As student coordinator, Moran is meeting with first-generation alumni to arrange meetings with them and First Generation students. The goal is to have them “talk about their life after Williams and what their experience was like at Williams,” she said.

The program encourages first-generation students “to be more resourceful by showing them the different resources on campus, encourages them to reach out and learn how networking is an important skill,” Moran noted.

Though the First Generation Initiative has entered its third year and has conducted targeted surveys on particular workshops, it hasn’t yet conducted a full assessment. Reyes said that she wanted to wait until students graduate from the program to determine its effectiveness, thinking that it’s easier to evaluate when students have had some distance on it.

When Reyes conducts a full analysis, she’ll focus on what effect the program has had to relieve anxieties about adjusting to campus life and to help students feel connected on campus.
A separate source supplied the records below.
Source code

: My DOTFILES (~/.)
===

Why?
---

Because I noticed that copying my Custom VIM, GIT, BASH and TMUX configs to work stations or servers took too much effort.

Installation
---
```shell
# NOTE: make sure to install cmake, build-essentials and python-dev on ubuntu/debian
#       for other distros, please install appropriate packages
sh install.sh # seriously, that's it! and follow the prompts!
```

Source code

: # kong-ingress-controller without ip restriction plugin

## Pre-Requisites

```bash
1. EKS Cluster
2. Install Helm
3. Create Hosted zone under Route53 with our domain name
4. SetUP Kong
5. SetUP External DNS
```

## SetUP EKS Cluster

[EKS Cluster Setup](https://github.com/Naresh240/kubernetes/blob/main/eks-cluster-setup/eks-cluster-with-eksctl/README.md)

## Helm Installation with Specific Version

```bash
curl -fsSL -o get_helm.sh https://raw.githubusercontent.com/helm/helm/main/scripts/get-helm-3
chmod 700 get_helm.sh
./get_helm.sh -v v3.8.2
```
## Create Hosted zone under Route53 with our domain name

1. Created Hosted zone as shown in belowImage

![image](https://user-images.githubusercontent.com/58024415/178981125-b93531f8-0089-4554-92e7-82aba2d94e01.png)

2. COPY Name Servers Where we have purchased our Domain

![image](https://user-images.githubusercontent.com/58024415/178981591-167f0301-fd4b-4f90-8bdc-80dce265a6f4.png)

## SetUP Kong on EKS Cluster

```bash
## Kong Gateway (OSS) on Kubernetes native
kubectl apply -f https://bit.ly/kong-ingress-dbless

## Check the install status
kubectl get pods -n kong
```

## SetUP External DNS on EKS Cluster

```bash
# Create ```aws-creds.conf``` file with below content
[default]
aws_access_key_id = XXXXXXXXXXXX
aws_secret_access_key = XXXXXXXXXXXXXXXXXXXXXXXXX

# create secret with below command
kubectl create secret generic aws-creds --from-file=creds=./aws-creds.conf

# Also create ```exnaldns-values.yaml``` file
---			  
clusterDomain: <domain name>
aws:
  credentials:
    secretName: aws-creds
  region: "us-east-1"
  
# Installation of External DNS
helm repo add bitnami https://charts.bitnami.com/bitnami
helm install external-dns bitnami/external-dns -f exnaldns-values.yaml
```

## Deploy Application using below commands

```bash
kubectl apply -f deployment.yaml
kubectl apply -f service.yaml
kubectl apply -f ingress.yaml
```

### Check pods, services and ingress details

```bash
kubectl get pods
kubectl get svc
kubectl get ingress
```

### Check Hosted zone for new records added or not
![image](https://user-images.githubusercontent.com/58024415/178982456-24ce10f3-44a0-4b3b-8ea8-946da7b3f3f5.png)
What role did the First Generation program play in their academic success from freshman to senior year?

In the past, when the number of minority students was relatively small on campus, it was harder to feel connected.  Now that minority students are increasing on the Williams College campus, it makes it easier to feel connected, Reyes suggested.

Due to the rising number of minority students, first-generation students are more prone to discuss their experiences navigating collegiate life. In fact, students proudly wear t-shirts emblazoned with Williams First to attest to this fact. That encourages a sense of belonging on campus, which Reyes reminded us, serves as the major thrust of the First Generation program.